Existiram outros fatores que possibilitaram o inesperado - por sua margem de mais de 20% dos votos - de Menem. Entre estes, cabe mencionar:

- a perversidade do "pseudo-segundo turno" resultado do Pacto de Olivos, firmado entre Menem e Alfonsín, arquitetado para polarizar a eleição entre as duas forças majoritárias tradicionais (o peronismo e o radicalismo) e para triturar ou absorver todas as demais. Na ingênua avaliação do ex-presidente Alfonsín, isto serviria para institucionalizar uma alternância peronista-radical, ao estilo colombiano, mas o tiro saiu pela culatra e o voto de oposição preferiu jogar água no moinho da Frepaso, em vez de apoiar um radicalismo anarquizado. Ao contrário, Menem foi bastante favorecido pela polarização, e assim pode atingir um objetivo: a reeleição, impensável há dois anos;

- o papel dos meios de comunicação de massas e os "formadores de opinião", que se encarregaram desde o início da campanha eleitoral de circunscrever os parâmetros do discutível, do razoável e do possível dentro dos estreitos limites do modelo neoliberal e suas variantes menores, contribuindo, deste modo, para a débâcle da esquerda. Este é mais um problema que também se manifesta em outros países latino-americanos, especialmente Brasil e México, onde o peso de uma televisão privada completamente à margem de regulamentações como as que existem em países europeus, outorgam a este meio de comunicação - e a seus proprietários e representantes políticos - uma extraordinária capacidade de influenciar e moldar a opinião pública de acordo com o seu ponto de vista, convertendo-os em "o grande eleitor" de nossas democracias, e numa fonte permanente de distorções políticas;

- a fenomenal disparidade de recursos financeiros posta à disposição dos partidos, concebida segundo a mesma lógica do Pacto de Olivos para perpetuar o bipartidarismo e que golpeou fortemente as forças emergentes ao mesmo tempo em que favoreceu extraordinariamente o oficialismo. Nossas democracias continuarão sendo frágeis e imperfeitas na medida em que o dinheiro determine as possibilidades das diversas forças e propostas políticas fazerem ouvir suas vozes.
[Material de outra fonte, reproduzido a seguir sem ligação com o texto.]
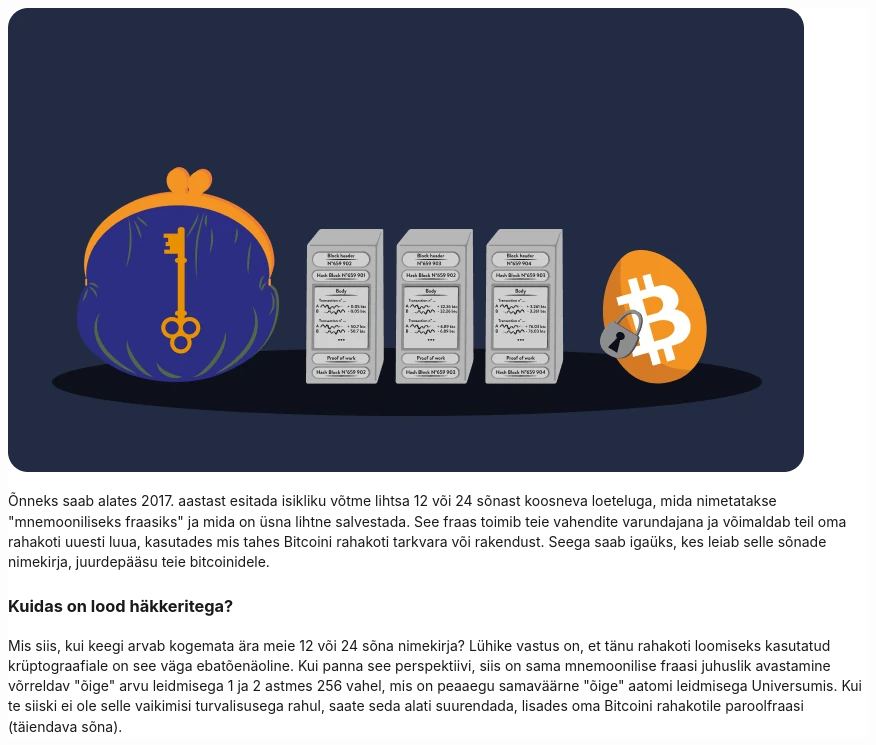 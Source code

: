 ![image](assets/en/28.webp)

Õnneks saab alates 2017. aastast esitada isikliku võtme lihtsa 12 või 24 sõnast koosneva loeteluga, mida nimetatakse "mnemooniliseks fraasiks" ja mida on üsna lihtne salvestada. See fraas toimib teie vahendite varundajana ja võimaldab teil oma rahakoti uuesti luua, kasutades mis tahes Bitcoini rahakoti tarkvara või rakendust. Seega saab igaüks, kes leiab selle sõnade nimekirja, juurdepääsu teie bitcoinidele.

### Kuidas on lood häkkeritega?

Mis siis, kui keegi arvab kogemata ära meie 12 või 24 sõna nimekirja? Lühike vastus on, et tänu rahakoti loomiseks kasutatud krüptograafiale on see väga ebatõenäoline. Kui panna see perspektiivi, siis on sama mnemoonilise fraasi juhuslik avastamine võrreldav "õige" arvu leidmisega 1 ja 2 astmes 256 vahel, mis on peaaegu samaväärne "õige" aatomi leidmisega Universumis. Kui te siiski ei ole selle vaikimisi turvalisusega rahul, saate seda alati suurendada, lisades oma Bitcoini rahakotile paroolfraasi (täiendava sõna).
A reconstrução da esquerda

Para a esquerda, estas eleições significaram um duríssimo golpe. Em primeiro lugar, porque a hegemonia ideológica do "consenso neoliberal" atingiu também a emergente Frepaso, que no seu início ostentara um certo progressismo. Este, no entanto, foi logo convenientemente arquivado, pois se pensou que era desaconselhável questionar uma política econômica que permitia ao governo ganhar eleições, razão pela qual - e numa surpreendente cambalhota política - alguns de seus dirigentes máximos começaram a elogiar a Convertibilidad de Menem e Cavallo. Não há dúvida de que, na Argentina, o apoio popular às políticas neoliberais foi bastante forte. Mas não podemos também esquecer que estamos na presença de um fenômeno de época, e que mais cedo ou mais tarde esse gigantesco caudal eleitoral haverá de se dispersar. Enquanto isto, o refluxo da esquerda se fará sentir por alguns anos.

Em nível nacional, a esquerda obteve apenas 1,5 % dos votos, a pior performance eleitoral desde o começo do século. É evidente que depois dessa derrota se impõe uma autocrítica séria, e a necessidade de produzir uma inadiável renovação de propostas, organizações e diretivas. Na Alianza Sur conhecemos um conjunto de organizações conscientes de que a Argentina necessita de uma nova esquerda, com vocação de governo e livre do espírito de seita, que tantos danos já causou às forças de inspiração progressista. O drama é que, diferentemente do Brasil, não existe em nosso país uma dinâmica de massas que sirva de referencial para esse processo de construção. A esquerda, portanto, está caminhando como um sonâmbulo frente a um país que já não mais é o que era. O neoliberalismo, ao aguçar a injustiça e as contradições sociais, tornará mais que nunca necessário o surgimento de uma nova esquerda. Temos pela frente um imenso desafio, que demandará todos os nossos esforços e nossa imaginação.

Atílio A. Boron é sociólogo, autor do livro Estado, Capitalismo e Democracia na América Latina.